UE vai exigir mais conteúdos europeus na Netflix e Amazon

Serviços de "streaming" terão de incluir 20% de filmes e séries europeias nos catálogos e contribuir monetariamente para uma maior produção. Netflix já condenou a proposta

Os serviços de streaming da Netflix e da Amazon poderão ser obrigados a dedicar "pelo menos" 20% dos seus catálogos a filmes e séries televisivas europeias, de acordo com uma proposta de Bruxelas que será revelada em detalhe na próxima semana. Produzir mais conteúdos franceses, alemães e estonianos será um dos requisitos da Comissão Europeia, que pretende aplicar as regras que já vigoram para as cadeias televisivas às plataformas on-demand, adianta um "rascunho" da proposta, divulgado pelo Financial Times.

Está ainda previsto que as gigantes norte-americanas contribuam "monetariamente" para a produção de conteúdos europeus - "via investimento direto e contribuições para fundos nacionais" - em países onde essa responsabilidade recai sobre as emissoras públicas, e que deem um maior destaque a esses conteúdos nas homepages dos sites.

O Financial Times escreve que a proposta pode ter partido de França, que nos últimos anos tem demonstrado preocupação com a forma como o seu cinema e televisão são abafados pelo que é feito por países de língua inglesa. "Isto serve para promover a igualdade", explicou o vice-presidente da Comissão Europeia para assuntos de media, Andrus Ansip, que é também antigo primeiro-ministro da Estónia.

A Netflix já manifestou ser contra as contribuições monetárias, preferindo focar-se em produzir conteúdos próprios. "As quotas rígidas arriscam sufocar o mercado para serviços audiovisuais on-demand. A obrigação de transmitir conteúdos para atingir uma quota numérica pode causar dificuldades a novos empresários que queiram alcançar um modelo de negócio sustentável", defendeu a plataforma fundada por Reed Hasting, numa mensagem escrita enviada à União Europeia (UE). E mais: a exigência de que os conteúdos europeus sejam privilegiados na homepage ameaça interferir com a abordagem "personalizada" dos serviços de streaming. "O foco da política europeia de media e audiovisual deveria ser incentivar a produção de conteúdo europeu, e não impor quotas às televisões e a outros emissores", alertou ainda a empresa norte-americana, segundo o mesmo jornal.

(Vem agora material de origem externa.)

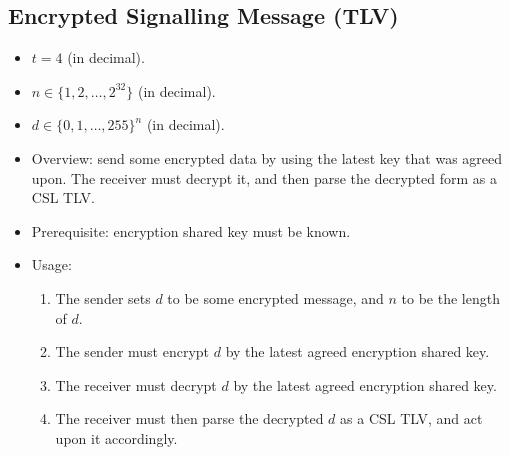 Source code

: \documentclass{article}
\begin{document}
\subsection{Encrypted Signalling Message (TLV)}
\begin{itemize}
    \item $t = 4$ (in decimal).
    \item $n \in \{1,2,\ldots,2^{32}\}$ (in decimal).
    \item $d \in \{0,1,\ldots,255\}^n$ (in decimal).
    \item Overview: send some encrypted data by using the latest key that was
    agreed upon. The receiver must decrypt it, and then parse the decrypted
    form as a CSL TLV.
    \item Prerequisite: encryption shared key must be known.
    \item Usage:
        \begin{enumerate}
            \item The sender sets $d$ to be some encrypted message, and $n$ to
            be the length of $d$.
            \item The sender must encrypt $d$ by the latest agreed encryption
            shared key.
            \item The receiver must decrypt $d$ by the latest agreed encryption
            shared key.
            \item The receiver must then parse the decrypted $d$ as a CSL TLV,
            and act upon it accordingly.
        \end{enumerate}
\end{itemize}
\end{document}
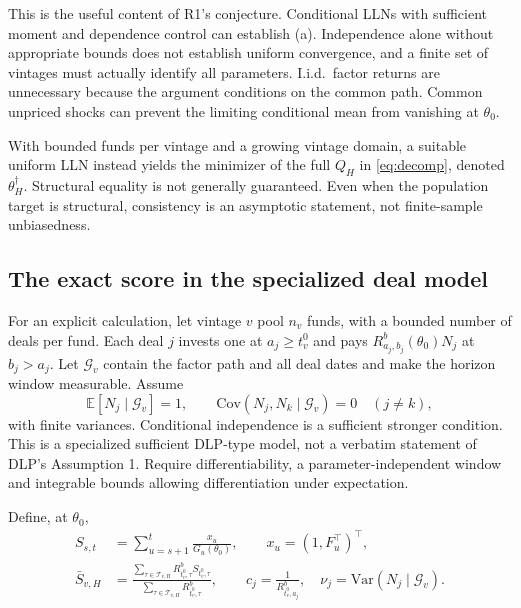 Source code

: \documentclass[11pt]{article}
\newcommand{\E}{\mathbb{E}}
\newcommand{\Var}{\mathrm{Var}}
\newcommand{\Cov}{\mathrm{Cov}}
\theoremstyle{plain}
\theoremstyle{definition}
\begin{document}
This is the useful content of R1's conjecture. Conditional LLNs with sufficient moment and dependence control can establish (a). Independence alone without appropriate bounds does not establish uniform convergence, and a finite set of vintages must actually identify all parameters. I.i.d.\ factor returns are unnecessary because the argument conditions on the common path. Common unpriced shocks can prevent the limiting conditional mean from vanishing at $\theta_0$.

With bounded funds per vintage and a growing vintage domain, a suitable uniform LLN instead yields the minimizer of the full $Q_H$ in \eqref{eq:decomp}, denoted $\theta_H^\dagger$. Structural equality is not generally guaranteed. Even when the population target is structural, consistency is an asymptotic statement, not finite-sample unbiasedness.

\subsection{The exact score in the specialized deal model}

For an explicit calculation, let vintage $v$ pool $n_v$ funds, with a bounded number of deals per fund. Each deal $j$ invests one at $a_j\ge t_v^0$ and pays $R^b_{a_j,b_j}(\theta_0)N_j$ at $b_j>a_j$. Let $\mathcal G_v$ contain the factor path and all deal dates and make the horizon window measurable. Assume
\[
\E[N_j\mid\mathcal G_v]=1,\qquad
\Cov(N_j,N_k\mid\mathcal G_v)=0\quad(j\ne k),
\]
with finite variances. Conditional independence is a sufficient stronger condition. This is a specialized sufficient DLP-type model, not a verbatim statement of DLP's Assumption 1. Require differentiability, a parameter-independent window and integrable bounds allowing differentiation under expectation.

Define, at $\theta_0$,
\begin{align*}
S_{s,t}&=\sum_{u=s+1}^t\frac{x_u}{G_u(\theta_0)},\qquad x_u=(1,F_u^\top)^\top,\\
\bar S_{v,H}&=\frac{\sum_{\tau\in\mathcal T_{v,H}}R^b_{t_v^0,\tau}S_{t_v^0,\tau}}{\sum_{\tau\in\mathcal T_{v,H}}R^b_{t_v^0,\tau}},\qquad
c_j=\frac1{R^b_{t_v^0,a_j}},\quad \nu_j=\Var(N_j\mid\mathcal G_v).
\end{align*}
\end{document}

As futuras medidas não devem preocupar em demasia a Netflix, que já oferece mais de 20% de conteúdos europeus a todos os 28 estados-membros da UE em que está presente, assegurou uma fonte do jornal britânico Daily Mail. Ainda no início de mês se assinalou a estreia de Marseille, o primeiro original Netflix produzido inteiramente na Europa. A série protagonizada por Gérard Depardieu, que foi apelidada de "House of Cards francesa", gira em torno do presidente da câmara de uma cidade do Sul de França, Robert Taro, que vai disputar as eleições com um jovem e ambicioso rival.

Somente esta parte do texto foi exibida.